Light-Touch Regulation Recommended for Funders

Includes transparency, capital adequacy, AML compliance, and dispute resolution.

Hybrid Fee Arrangements and Collective Redress Backed

Reforms aim to expand access to justice and modernise funding models.

The Civil Justice Council (“CJC”) has recently published its final report on Litigation Funding (Report).

The Report was commissioned following the Supreme Court PACCAR decision. In PACCAR the Supreme Court held that litigation funding agreements (LFAs) where the funder is to receive a % of the damages should be properly classified as agreements falling within the statutory definition of damages-based agreements (DBAs). As such, LFAs were required to satisfy the statutory conditions for DBAs under the DBA Regulations 2013 failing which they would be unenforceable. Many LFAs in existence at the time were non-compliant with the DBA Regulations 2013 and were therefore unenforceable. Since then there have been calls for legislation to regulate the issue which came close to being implemented but which timed out as a result of the 2024 General Election. The current Government has decided to await the out come of the CJC report before taking further action. 

CJC Recommendations

The Report includes 58 recommendations in total. The main ones are:

  1. Clarification LFAs not DBAs - The PACCAR decision should be reversed by legislation that makes clear that the provision of litigation funding pursuant to LFAs does not amount to the provision of claims management services such that compliance with the DBA Regulations 2013 is not required and that LFAs can include arrangements where the funder’s return is calculated by reference to the funded party’s damages or settlement or by multiplier.

  2. Regulation of LFAs - LFAs and how funding is provided should be regulated by the Lord Chancellor and the Ministry of Justice rather than the Financial Conduct Authority. It is recommended that a “light-touch” approach to regulation is adopted. Such regulation to include:

    1. Control of Litigation - a codification of the prohibition on litigation funders from, directly or indirectly, controlling funded litigation, including settlement proceedings.

    2. Transparency – early disclosure of litigation funding, the name of the litigation funder and the ultimate source of the funding to the court/other parties.

    3. LFA Terms not disclosable – the terms of LFAs should not generally be subject to disclosure.

    4. Standard terms for LFAs - standard terms for LFAs should be developed and implemented, to introduce clarity into the market and improve consumer protection.

    5. Capital adequacy – all litigation funders will be required to maintain a level of capital adequacy to enable financial obligations to the met.

    6. Dispute Resolution - An independent, binding dispute resolution process to resolve disputes between litigation funders and funded parties should be established.

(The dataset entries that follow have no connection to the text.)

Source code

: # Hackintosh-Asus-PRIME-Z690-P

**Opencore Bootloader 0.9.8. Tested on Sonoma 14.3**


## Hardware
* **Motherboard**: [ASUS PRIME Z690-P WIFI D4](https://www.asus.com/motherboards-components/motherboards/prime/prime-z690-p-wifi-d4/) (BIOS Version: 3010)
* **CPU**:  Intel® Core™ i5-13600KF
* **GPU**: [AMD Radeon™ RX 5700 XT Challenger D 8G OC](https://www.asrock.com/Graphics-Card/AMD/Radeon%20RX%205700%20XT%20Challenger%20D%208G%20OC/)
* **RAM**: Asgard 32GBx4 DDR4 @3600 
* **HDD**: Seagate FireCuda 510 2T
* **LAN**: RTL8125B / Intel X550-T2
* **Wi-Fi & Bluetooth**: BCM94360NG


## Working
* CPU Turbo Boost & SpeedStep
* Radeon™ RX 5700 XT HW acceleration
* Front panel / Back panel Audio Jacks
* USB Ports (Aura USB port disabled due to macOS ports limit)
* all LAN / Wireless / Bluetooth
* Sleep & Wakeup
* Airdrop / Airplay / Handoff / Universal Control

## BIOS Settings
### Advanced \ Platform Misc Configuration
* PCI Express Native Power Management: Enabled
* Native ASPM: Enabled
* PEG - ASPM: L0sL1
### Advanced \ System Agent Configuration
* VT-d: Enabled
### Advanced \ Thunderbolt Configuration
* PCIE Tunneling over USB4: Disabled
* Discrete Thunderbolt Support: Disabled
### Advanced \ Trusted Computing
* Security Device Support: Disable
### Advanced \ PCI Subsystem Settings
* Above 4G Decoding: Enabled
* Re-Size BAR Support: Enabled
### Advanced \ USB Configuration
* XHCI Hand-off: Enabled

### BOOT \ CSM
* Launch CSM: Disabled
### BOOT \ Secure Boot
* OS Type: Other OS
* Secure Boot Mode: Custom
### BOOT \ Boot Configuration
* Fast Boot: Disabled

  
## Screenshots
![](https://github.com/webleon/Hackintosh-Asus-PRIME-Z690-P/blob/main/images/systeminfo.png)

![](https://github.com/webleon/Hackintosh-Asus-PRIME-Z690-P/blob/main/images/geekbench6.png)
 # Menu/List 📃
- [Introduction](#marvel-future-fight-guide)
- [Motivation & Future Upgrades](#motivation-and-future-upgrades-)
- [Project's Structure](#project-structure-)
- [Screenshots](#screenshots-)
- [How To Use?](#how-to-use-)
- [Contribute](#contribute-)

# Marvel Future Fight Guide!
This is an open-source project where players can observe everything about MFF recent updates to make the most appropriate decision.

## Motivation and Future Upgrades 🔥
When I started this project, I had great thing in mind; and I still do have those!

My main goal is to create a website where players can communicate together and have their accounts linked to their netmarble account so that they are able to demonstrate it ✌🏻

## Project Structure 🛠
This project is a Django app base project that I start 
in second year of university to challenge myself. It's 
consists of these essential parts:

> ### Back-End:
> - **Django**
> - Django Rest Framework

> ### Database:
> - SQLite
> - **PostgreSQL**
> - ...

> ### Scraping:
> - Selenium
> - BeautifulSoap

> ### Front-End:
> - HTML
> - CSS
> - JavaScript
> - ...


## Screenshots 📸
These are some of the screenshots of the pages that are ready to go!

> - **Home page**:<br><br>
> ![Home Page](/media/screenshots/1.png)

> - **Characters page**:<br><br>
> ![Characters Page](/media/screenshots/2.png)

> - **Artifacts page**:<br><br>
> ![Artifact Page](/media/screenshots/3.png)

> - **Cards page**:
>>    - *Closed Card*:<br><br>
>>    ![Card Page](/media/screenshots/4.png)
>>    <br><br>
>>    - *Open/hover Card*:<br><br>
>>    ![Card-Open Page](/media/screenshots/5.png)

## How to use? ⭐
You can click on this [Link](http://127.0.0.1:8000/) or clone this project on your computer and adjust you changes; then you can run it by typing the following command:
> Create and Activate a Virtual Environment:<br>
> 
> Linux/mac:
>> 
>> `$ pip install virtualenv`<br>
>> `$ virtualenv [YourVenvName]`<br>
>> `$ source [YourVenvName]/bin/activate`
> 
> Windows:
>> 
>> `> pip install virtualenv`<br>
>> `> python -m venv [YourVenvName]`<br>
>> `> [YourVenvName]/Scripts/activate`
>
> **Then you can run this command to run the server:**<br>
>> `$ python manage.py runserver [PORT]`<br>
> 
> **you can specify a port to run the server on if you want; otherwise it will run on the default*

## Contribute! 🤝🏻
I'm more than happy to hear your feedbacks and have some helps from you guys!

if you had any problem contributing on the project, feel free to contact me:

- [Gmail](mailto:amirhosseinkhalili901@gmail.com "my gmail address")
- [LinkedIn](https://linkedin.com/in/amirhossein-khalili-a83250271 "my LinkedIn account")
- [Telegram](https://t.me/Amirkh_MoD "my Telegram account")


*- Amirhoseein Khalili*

The process should make provision for the promotion of the consensual resolution of such disputes. The cost of the dispute resolution process to be borne by the funder.

    7. Anti-money Laundering - Anti-money laundering regulation should be applied to litigation funders.

    8. Costs & Recoverability – there is to be no cap on funders’ returns and the Arkin Cap which limits funder’s liability for adverse costs to the sums advanced in the litigation should be codified. Litigation Funding costs should only be recoverable in litigation in exceptional circumstances. There should be no presumption of security for costs to be ordered against the litigation funder or funded party. Security for costs will not be available against a litigation funder or funded party where the funder has complied with regulatory requirements concerning capital adequacy, and they have in place a suitable and adequate ATE insurance policy with effective anti avoidance endorsements.

  3. CFA/DBA Reform – a single regulatory regime for contingency fees is proposed. Importantly, it is recommended that hybrid arrangements for both CFAs ad DBAs are confirmed as lawful, while DBAs should be permitted in opt-out collective proceedings in the Competition Appeal Tribunal.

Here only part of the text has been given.